The Supreme Court will wade into a thorny climate change debate next week as it takes up a lawsuit filed by a Louisiana parish against oil companies that the locality says have eroded its coastline through decades of fossil fuel activities.
The issue is limited. The justices are slated to decide whether the lawsuit can proceed in state court, which is likely to be more friendly to the parish’s claims, or whether the oil companies can force the case to be removed to federal court.
The underlying battle centers on whether Chevron and Exxon Mobil can be held liable under a 1978 Louisiana law for what Plaquemines Parish says is unrepaired environmental damage.
Billions of dollars are potentially at stake. A state jury last year awarded Plaquemines Parish more than $740 million in its lawsuit against Chevron. That ruling would be wiped out if the high court rules that the matter should have been heard in federal court.
The oil companies argue that this is where the case and another brought by Cameron Parish belong because Exxon and Chevron began their operations in Louisiana as contractors of the federal government during World War II.
That puts them under a federal law that allows challenges to federal officers and those acting under their orders to be sent to U.S. government courts, the companies say.
A district judge disagreed and found that the oil companies, while under contract with the federal government, weren’t acting “under” federal orders and that the oil extraction wasn’t part of the federal contracts the companies are citing.
The 5th U.S. Circuit Court of Appeals ruled that the district court was incorrect on the first question and that the companies were acting under orders.
The appeals court said the district judge was correct in ruling that Exxon’s and Chevron’s oil extraction wasn’t directly ordered by the companies’ federal contracts to supply aviation fuel to the government during World War II, so the federal removal law doesn’t apply.
Judge Andrew Oldham dissented from that ruling. He warned that facing a network of legal challenges in state courts could deter some companies from doing business with Uncle Sam.
Louisiana asserts that it has the right to enforce its own laws in state court.
“Federalism concerns weigh heavily in maintaining a state’s rights to enforce its own laws in its own courts,” the state argued in its filing.
With the case now at the high court, the Trump administration is supporting the oil companies.
“The close link between oil production and refining — as reflected in petitioners’ federal contracts and in the federal government’s supervision of the wartime oil industry more generally — establishes the requisite connection for removal,” the Justice Department said in its brief to the court.
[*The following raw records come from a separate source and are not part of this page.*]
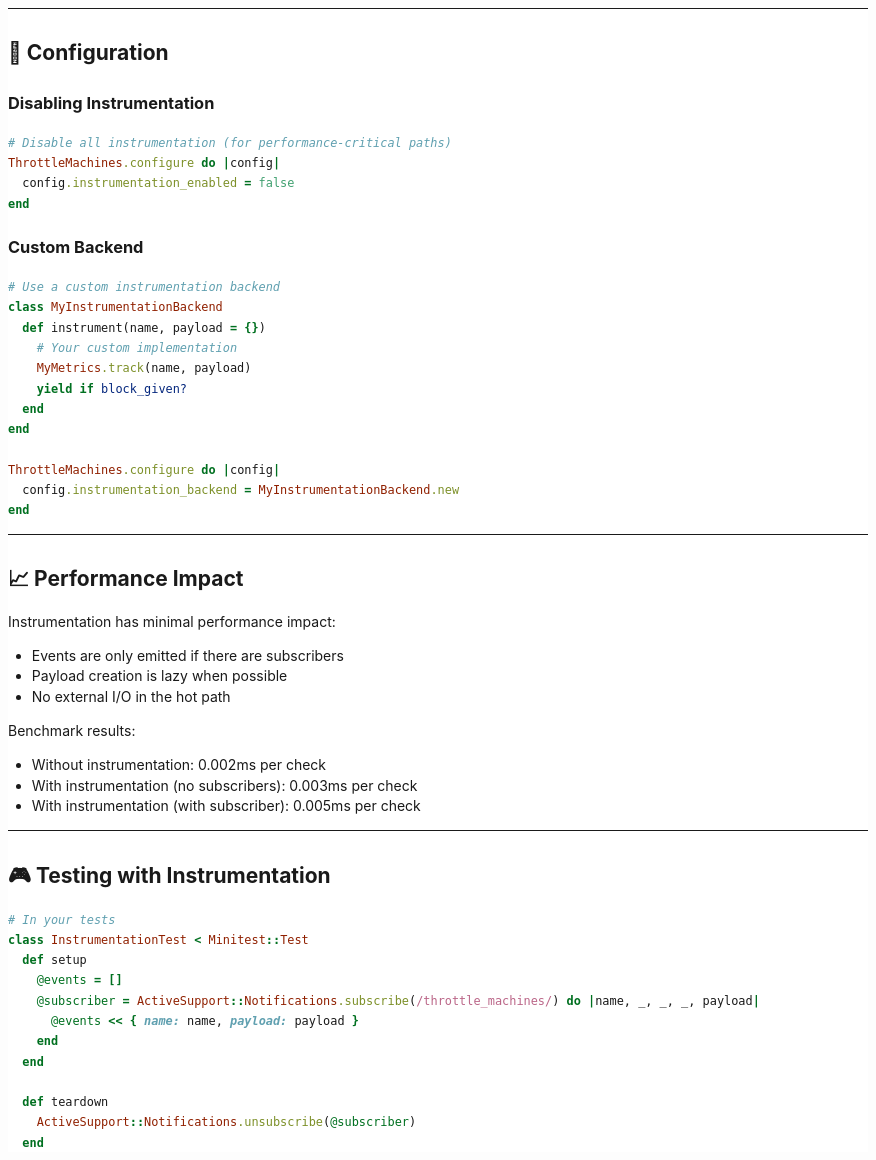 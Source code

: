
 ```ruby
```

---

## 🔧 Configuration

### Disabling Instrumentation

```ruby
# Disable all instrumentation (for performance-critical paths)
ThrottleMachines.configure do |config|
  config.instrumentation_enabled = false
end
```

### Custom Backend

```ruby
# Use a custom instrumentation backend
class MyInstrumentationBackend
  def instrument(name, payload = {})
    # Your custom implementation
    MyMetrics.track(name, payload)
    yield if block_given?
  end
end

ThrottleMachines.configure do |config|
  config.instrumentation_backend = MyInstrumentationBackend.new
end
```

---

## 📈 Performance Impact

Instrumentation has minimal performance impact:
- Events are only emitted if there are subscribers
- Payload creation is lazy when possible
- No external I/O in the hot path

Benchmark results:
- Without instrumentation: 0.002ms per check
- With instrumentation (no subscribers): 0.003ms per check
- With instrumentation (with subscriber): 0.005ms per check

---

## 🎮 Testing with Instrumentation

```ruby
# In your tests
class InstrumentationTest < Minitest::Test
  def setup
    @events = []
    @subscriber = ActiveSupport::Notifications.subscribe(/throttle_machines/) do |name, _, _, _, payload|
      @events << { name: name, payload: payload }
    end
  end
  
  def teardown
    ActiveSupport::Notifications.unsubscribe(@subscriber)
  end
```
The Washington Legal Foundation and the Atlantic Legal Foundation, which are advocacy organizations, also filed a brief in support of the energy giants.
They say the lower court’s ruling chills private-sector work with the federal government.
Two former senior military officers filed a brief expressing concern about the implications for wartime decision-making if the oil companies lose.
“Our nation can ill afford the division, confusion and uncertainty that would necessarily result if disputes arising from wartime decision-making were adjudicated in piecemeal fashion in various state courts,” retired Gen. Richard B. Myers and retired Adm. Mike Mullen said.
The Environmental Defense Fund said there’s no reason to think a case involving the production of airplane fuel 80 years ago would affect future war efforts.
“Allowing removal here would spark a tidal wave of removal by federal contractors,” the group argued.
Litigation has been continuing for more than a decade. Six parishes filed 42 lawsuits in 2013 over environmental damage.
The case is Chevron USA Inc. v. Plaquemines Parish.